Information provided ::
· · · ·
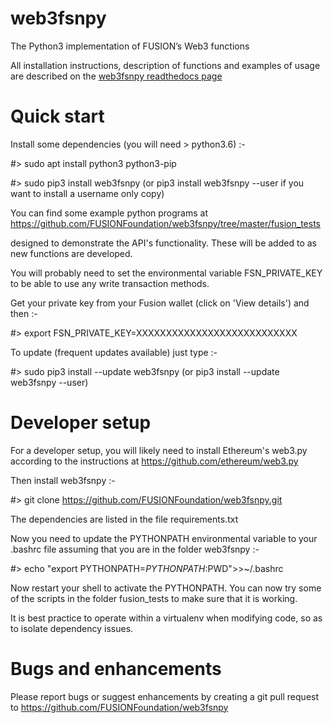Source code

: # web3fsnpy

The Python3 implementation of FUSION’s Web3 functions

All installation instructions, description of functions and examples of usage are described on the [web3fsnpy readthedocs page](https://web3fsnpy.readthedocs.io/en/latest/index.html)

# Quick start

Install some dependencies (you will need > python3.6) :-

#> sudo apt install python3 python3-pip

#> sudo pip3 install web3fsnpy  (or pip3 install web3fsnpy --user if you want to install a username only copy)

You can find some example python programs at https://github.com/FUSIONFoundation/web3fsnpy/tree/master/fusion_tests 

designed to demonstrate the API's functionality. These will be added to as new functions are developed.

You will probably need to set the environmental variable FSN_PRIVATE_KEY to be able to use any write transaction methods. 

Get your private key from your Fusion wallet (click on 'View details') and then :-

#> export FSN_PRIVATE_KEY=XXXXXXXXXXXXXXXXXXXXXXXXXXX

To update (frequent updates available) just type :-

#> sudo pip3 install --update web3fsnpy  (or pip3 install --update web3fsnpy --user)



# Developer setup

For a developer setup, you will likely need to install Ethereum's web3.py according to the instructions at https://github.com/ethereum/web3.py

Then install web3fsnpy :-

#> git clone https://github.com/FUSIONFoundation/web3fsnpy.git

The dependencies are listed in the file requirements.txt


Now you need to update the PYTHONPATH environmental variable to your .bashrc file assuming that you are in the folder web3fsnpy :-

#> echo "export PYTHONPATH=$PYTHONPATH:$PWD">>~/.bashrc

Now restart your shell to activate the PYTHONPATH. You can now try some of the scripts in the folder fusion_tests to make sure that it is working.

It is best practice to operate within a virtualenv when modifying code, so as to isolate dependency issues.


# Bugs and enhancements

Please report bugs or suggest enhancements by creating a git pull request to https://github.com/FUSIONFoundation/web3fsnpy



 






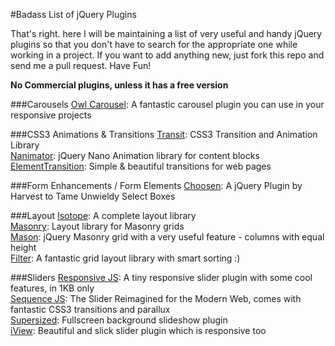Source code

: #Badass List of jQuery Plugins

That's right. here I will be maintaining a list of very useful and handy jQuery plugins so that you don't have to search for the appropriate one while working in a project. If you want to add anything new, just fork this repo and send me a pull request. Have Fun!

**No Commercial plugins, unless it has a free version**



###Carousels
[Owl Carousel](http://owlgraphic.com/owlcarousel/): A fantastic carousel plugin you can use in your responsive projects

###CSS3 Animations & Transitions
[Transit](http://ricostacruz.com/jquery.transit/): CSS3 Transition and Animation Library  
[Nanimator](http://github.com/hasinhayder/Nanimator): jQuery Nano Animation library for content blocks  
[ElementTransition](http://dan-silver.github.io/ElementTransitions.js/): Simple & beautiful transitions for web pages

###Form Enhancements / Form Elements
[Choosen](http://harvesthq.github.io/chosen): A jQuery Plugin by Harvest to Tame Unwieldy Select Boxes

###Layout
[Isotope](http://isotope.metafizzy.co/): A complete layout library  
[Masonry](http://masonry.desandro.com/): Layout library for Masonry grids  
[Mason](https://github.com/DrewDahlman/Mason): jQuery Masonry grid with a very useful feature - columns with equal height  
[Filter](http://www.jscraft.net/plugins/filters.html): A fantastic grid layout library with smart sorting :)

###Sliders
[Responsive JS](http://responsive-slides.viljamis.com): A tiny responsive slider plugin with some cool features, in 1KB only  
[Sequence JS](http://www.sequencejs.com/): The Slider Reimagined for the Modern Web, comes with fantastic CSS3 transitions and parallux  
[Supersized](http://buildinternet.com/project/supersized): Fullscreen background slideshow plugin  
[iView](http://iprodev.com/iview/): Beautiful and slick slider plugin which is responsive too


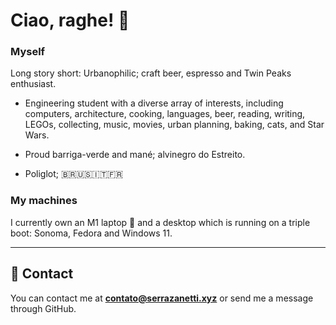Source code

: 
# Ciao, raghe! 👋

### Myself

Long story short: Urbanophilic; craft beer, espresso and Twin Peaks enthusiast.

- Engineering student with a diverse array of interests, including computers, architecture, cooking, languages, beer, reading, writing, LEGOs, collecting, music, movies, urban planning, baking, cats, and Star Wars.

- Proud barriga-verde and mané; alvinegro do Estreito.

- Poliglot; 🇧🇷🇺🇸🇮🇹🇫🇷

### My machines

I currently own an M1 laptop  and a desktop which is running on a triple boot: Sonoma, Fedora and Windows 11.

***

## 🔗 Contact

You can contact me at **contato@serrazanetti.xyz** or send me a message through GitHub.

<script type="module" defer>
  import { polyfillCountryFlagEmojis } from "https://cdn.skypack.dev/country-flag-emoji-polyfill";
  polyfillCountryFlagEmojis();
</script>

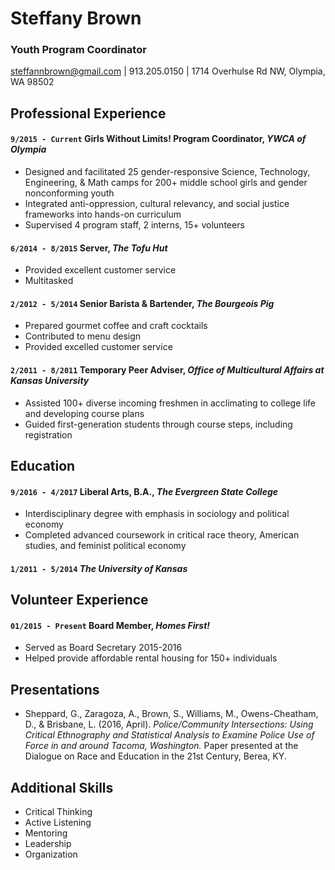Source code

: # Steffany Brown
### Youth Program Coordinator

<a href="mailto:steffannbrown@gmail.com">steffannbrown@gmail.com</a>
| 913.205.0150 | 1714 Overhulse Rd NW, Olympia, WA 98502


## Professional Experience

#### `9/2015 - Current` __Girls Without Limits! Program Coordinator__, *YWCA of Olympia*

- Designed	and	facilitated	25	gender-responsive Science, Technology, Engineering, & Math camps for 200+ middle school girls and gender nonconforming youth
- Integrated anti-oppression, cultural relevancy, and social justice frameworks into	hands-on curriculum
- Supervised 4 program staff, 2 interns, 15+ volunteers


#### `6/2014 - 8/2015` __Server__, *The Tofu Hut*

- Provided excellent customer service
- Multitasked


#### `2/2012 - 5/2014` __Senior Barista & Bartender__, *The Bourgeois Pig*

- Prepared gourmet coffee and craft cocktails
- Contributed to menu design
- Provided excelled customer service


#### `2/2011 - 8/2011` __Temporary Peer Adviser__, *Office of Multicultural Affairs at Kansas University*

- Assisted 100+ diverse incoming freshmen in acclimating to college life and developing course plans
- Guided first-generation students through course steps, including registration


## Education

#### `9/2016 - 4/2017` Liberal Arts, B.A., *__The Evergreen State College__*
- Interdisciplinary	degree with	emphasis in sociology and political economy 
- Completed advanced coursework in critical race theory, American studies, and feminist political economy

#### `1/2011 - 5/2014` *__The University of Kansas__*


## Volunteer Experience

#### `01/2015 - Present` Board Member, *Homes First!*
- Served as	Board Secretary	2015-2016
- Helped provide affordable rental housing for 150+ individuals


## Presentations
- Sheppard,	G.,	Zaragoza,	A.,	Brown,	S.,	Williams,	M.,	Owens-Cheatham,	D.,	& Brisbane,	L.	(2016,	April).	*Police/Community	Intersections:	Using	Critical Ethnography	and	Statistical	Analysis	to	Examine	Police	Use	of	Force	in	and around	Tacoma,	Washington.* Paper	presented	at	the	Dialogue	on	Race	and Education	in	the	21st	Century,	Berea,	KY.


## Additional Skills
- Critical Thinking
- Active Listening
- Mentoring
- Leadership
- Organization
· · · ·
What you should do ::
Print all entries exactly, without images.

Task output ::
Source code

: # web3fsnpy

The Python3 implementation of FUSION’s Web3 functions

All installation instructions, description of functions and examples of usage are described on the [web3fsnpy readthedocs page](https://web3fsnpy.readthedocs.io/en/latest/index.html)

# Quick start

Install some dependencies (you will need > python3.6) :-

#> sudo apt install python3 python3-pip

#> sudo pip3 install web3fsnpy  (or pip3 install web3fsnpy --user if you want to install a username only copy)

You can find some example python programs at https://github.com/FUSIONFoundation/web3fsnpy/tree/master/fusion_tests 

designed to demonstrate the API's functionality. These will be added to as new functions are developed.

You will probably need to set the environmental variable FSN_PRIVATE_KEY to be able to use any write transaction methods. 

Get your private key from your Fusion wallet (click on 'View details') and then :-

#> export FSN_PRIVATE_KEY=XXXXXXXXXXXXXXXXXXXXXXXXXXX

To update (frequent updates available) just type :-

#> sudo pip3 install --update web3fsnpy  (or pip3 install --update web3fsnpy --user)



# Developer setup

For a developer setup, you will likely need to install Ethereum's web3.py according to the instructions at https://github.com/ethereum/web3.py

Then install web3fsnpy :-

#> git clone https://github.com/FUSIONFoundation/web3fsnpy.git

The dependencies are listed in the file requirements.txt


Now you need to update the PYTHONPATH environmental variable to your .bashrc file assuming that you are in the folder web3fsnpy :-

#> echo "export PYTHONPATH=$PYTHONPATH:$PWD">>~/.bashrc

Now restart your shell to activate the PYTHONPATH. You can now try some of the scripts in the folder fusion_tests to make sure that it is working.

It is best practice to operate within a virtualenv when modifying code, so as to isolate dependency issues.


# Bugs and enhancements

Please report bugs or suggest enhancements by creating a git pull request to https://github.com/FUSIONFoundation/web3fsnpy



 






Source code

: #Badass List of jQuery Plugins

That's right. here I will be maintaining a list of very useful and handy jQuery plugins so that you don't have to search for the appropriate one while working in a project. If you want to add anything new, just fork this repo and send me a pull request. Have Fun!

**No Commercial plugins, unless it has a free version**



###Carousels
[Owl Carousel](http://owlgraphic.com/owlcarousel/): A fantastic carousel plugin you can use in your responsive projects

###CSS3 Animations & Transitions
[Transit](http://ricostacruz.com/jquery.transit/): CSS3 Transition and Animation Library  
[Nanimator](http://github.com/hasinhayder/Nanimator): jQuery Nano Animation library for content blocks  
[ElementTransition](http://dan-silver.github.io/ElementTransitions.js/): Simple & beautiful transitions for web pages

###Form Enhancements / Form Elements
[Choosen](http://harvesthq.github.io/chosen): A jQuery Plugin by Harvest to Tame Unwieldy Select Boxes

###Layout
[Isotope](http://isotope.metafizzy.co/): A complete layout library  
[Masonry](http://masonry.desandro.com/): Layout library for Masonry grids  
[Mason](https://github.com/DrewDahlman/Mason): jQuery Masonry grid with a very useful feature - columns with equal height  
[Filter](http://www.jscraft.net/plugins/filters.html): A fantastic grid layout library with smart sorting :)

###Sliders
[Responsive JS](http://responsive-slides.viljamis.com): A tiny responsive slider plugin with some cool features, in 1KB only  
[Sequence JS](http://www.sequencejs.com/): The Slider Reimagined for the Modern Web, comes with fantastic CSS3 transitions and parallux  
[Supersized](http://buildinternet.com/project/supersized): Fullscreen background slideshow plugin  
[iView](http://iprodev.com/iview/): Beautiful and slick slider plugin which is responsive too


Source code

: 
# Ciao, raghe! 👋

### Myself

Long story short: Urbanophilic; craft beer, espresso and Twin Peaks enthusiast.

- Engineering student with a diverse array of interests, including computers, architecture, cooking, languages, beer, reading, writing, LEGOs, collecting, music, movies, urban planning, baking, cats, and Star Wars.

- Proud barriga-verde and mané; alvinegro do Estreito.

- Poliglot; 🇧🇷🇺🇸🇮🇹🇫🇷

### My machines

I currently own an M1 laptop  and a desktop which is running on a triple boot: Sonoma, Fedora and Windows 11.

***

## 🔗 Contact

You can contact me at **contato@serrazanetti.xyz** or send me a message through GitHub.

<script type="module" defer>
  import { polyfillCountryFlagEmojis } from "https://cdn.skypack.dev/country-flag-emoji-polyfill";
  polyfillCountryFlagEmojis();
</script>

Source code

: # Steffany Brown
### Youth Program Coordinator

<a href="mailto:steffannbrown@gmail.com">steffannbrown@gmail.com</a>
| 913.205.0150 | 1714 Overhulse Rd NW, Olympia, WA 98502


## Professional Experience

#### `9/2015 - Current` __Girls Without Limits! Program Coordinator__, *YWCA of Olympia*

- Designed	and	facilitated	25	gender-responsive Science, Technology, Engineering, & Math camps for 200+ middle school girls and gender nonconforming youth
- Integrated anti-oppression, cultural relevancy, and social justice frameworks into	hands-on curriculum
- Supervised 4 program staff, 2 interns, 15+ volunteers


#### `6/2014 - 8/2015` __Server__, *The Tofu Hut*

- Provided excellent customer service
- Multitasked


#### `2/2012 - 5/2014` __Senior Barista & Bartender__, *The Bourgeois Pig*

- Prepared gourmet coffee and craft cocktails
- Contributed to menu design
- Provided excelled customer service


#### `2/2011 - 8/2011` __Temporary Peer Adviser__, *Office of Multicultural Affairs at Kansas University*

- Assisted 100+ diverse incoming freshmen in acclimating to college life and developing course plans
- Guided first-generation students through course steps, including registration


## Education

#### `9/2016 - 4/2017` Liberal Arts, B.A., *__The Evergreen State College__*
- Interdisciplinary	degree with	emphasis in sociology and political economy 
- Completed advanced coursework in critical race theory, American studies, and feminist political economy

#### `1/2011 - 5/2014` *__The University of Kansas__*


## Volunteer Experience

#### `01/2015 - Present` Board Member, *Homes First!*
- Served as	Board Secretary	2015-2016
- Helped provide affordable rental housing for 150+ individuals


## Presentations
- Sheppard,	G.,	Zaragoza,	A.,	Brown,	S.,	Williams,	M.,	Owens-Cheatham,	D.,	& Brisbane,	L.	(2016,	April).	*Police/Community	Intersections:	Using	Critical Ethnography	and	Statistical	Analysis	to	Examine	Police	Use	of	Force	in	and around	Tacoma,	Washington.* Paper	presented	at	the	Dialogue	on	Race	and Education	in	the	21st	Century,	Berea,	KY.


## Additional Skills
- Critical Thinking
- Active Listening
- Mentoring
- Leadership
- Organization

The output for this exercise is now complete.